**Exercise details:** Among the lines below, copy exactly those from the one with "- **August 2024:**" through the one with "- **June 2024:**", counting both ends.

**Information given:**
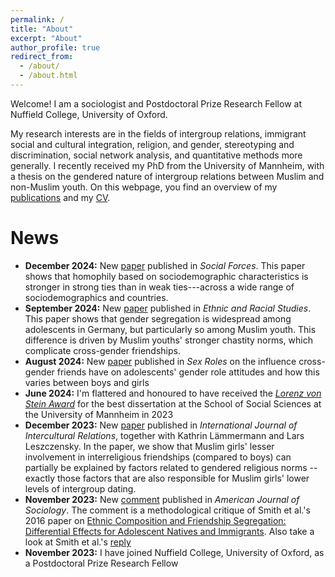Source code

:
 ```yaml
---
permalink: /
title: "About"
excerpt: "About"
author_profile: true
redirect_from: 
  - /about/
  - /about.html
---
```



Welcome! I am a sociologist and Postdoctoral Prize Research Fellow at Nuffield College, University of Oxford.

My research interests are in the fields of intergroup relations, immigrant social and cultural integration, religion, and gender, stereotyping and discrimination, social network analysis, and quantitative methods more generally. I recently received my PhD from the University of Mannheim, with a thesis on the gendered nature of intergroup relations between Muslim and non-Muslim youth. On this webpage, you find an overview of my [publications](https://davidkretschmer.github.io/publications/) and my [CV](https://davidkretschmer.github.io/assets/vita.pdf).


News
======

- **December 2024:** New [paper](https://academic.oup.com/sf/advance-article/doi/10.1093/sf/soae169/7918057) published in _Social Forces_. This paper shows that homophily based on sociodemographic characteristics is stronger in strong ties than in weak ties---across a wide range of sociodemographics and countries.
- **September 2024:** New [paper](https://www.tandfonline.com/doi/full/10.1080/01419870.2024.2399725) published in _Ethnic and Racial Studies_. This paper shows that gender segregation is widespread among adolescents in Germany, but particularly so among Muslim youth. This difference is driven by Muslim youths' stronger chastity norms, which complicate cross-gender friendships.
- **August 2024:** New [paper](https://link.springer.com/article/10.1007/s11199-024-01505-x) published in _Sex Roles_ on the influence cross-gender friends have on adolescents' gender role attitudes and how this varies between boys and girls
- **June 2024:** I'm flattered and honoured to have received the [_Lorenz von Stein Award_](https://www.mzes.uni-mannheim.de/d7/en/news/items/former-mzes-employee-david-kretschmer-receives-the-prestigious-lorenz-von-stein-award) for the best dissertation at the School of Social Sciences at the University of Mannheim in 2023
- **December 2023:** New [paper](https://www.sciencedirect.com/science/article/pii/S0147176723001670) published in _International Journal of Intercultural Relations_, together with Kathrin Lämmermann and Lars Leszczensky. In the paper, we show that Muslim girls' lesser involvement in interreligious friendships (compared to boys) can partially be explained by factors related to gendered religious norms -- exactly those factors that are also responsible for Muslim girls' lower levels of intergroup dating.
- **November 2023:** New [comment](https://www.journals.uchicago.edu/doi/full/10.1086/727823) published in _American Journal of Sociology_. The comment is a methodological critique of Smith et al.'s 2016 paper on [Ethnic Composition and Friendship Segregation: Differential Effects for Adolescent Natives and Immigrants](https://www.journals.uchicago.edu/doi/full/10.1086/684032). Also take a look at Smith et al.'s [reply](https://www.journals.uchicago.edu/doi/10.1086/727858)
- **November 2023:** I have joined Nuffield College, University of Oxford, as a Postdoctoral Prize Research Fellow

**Expected answer:**
- **August 2024:** New [paper](https://link.springer.com/article/10.1007/s11199-024-01505-x) published in _Sex Roles_ on the influence cross-gender friends have on adolescents' gender role attitudes and how this varies between boys and girls
- **June 2024:** I'm flattered and honoured to have received the [_Lorenz von Stein Award_](https://www.mzes.uni-mannheim.de/d7/en/news/items/former-mzes-employee-david-kretschmer-receives-the-prestigious-lorenz-von-stein-award) for the best dissertation at the School of Social Sciences at the University of Mannheim in 2023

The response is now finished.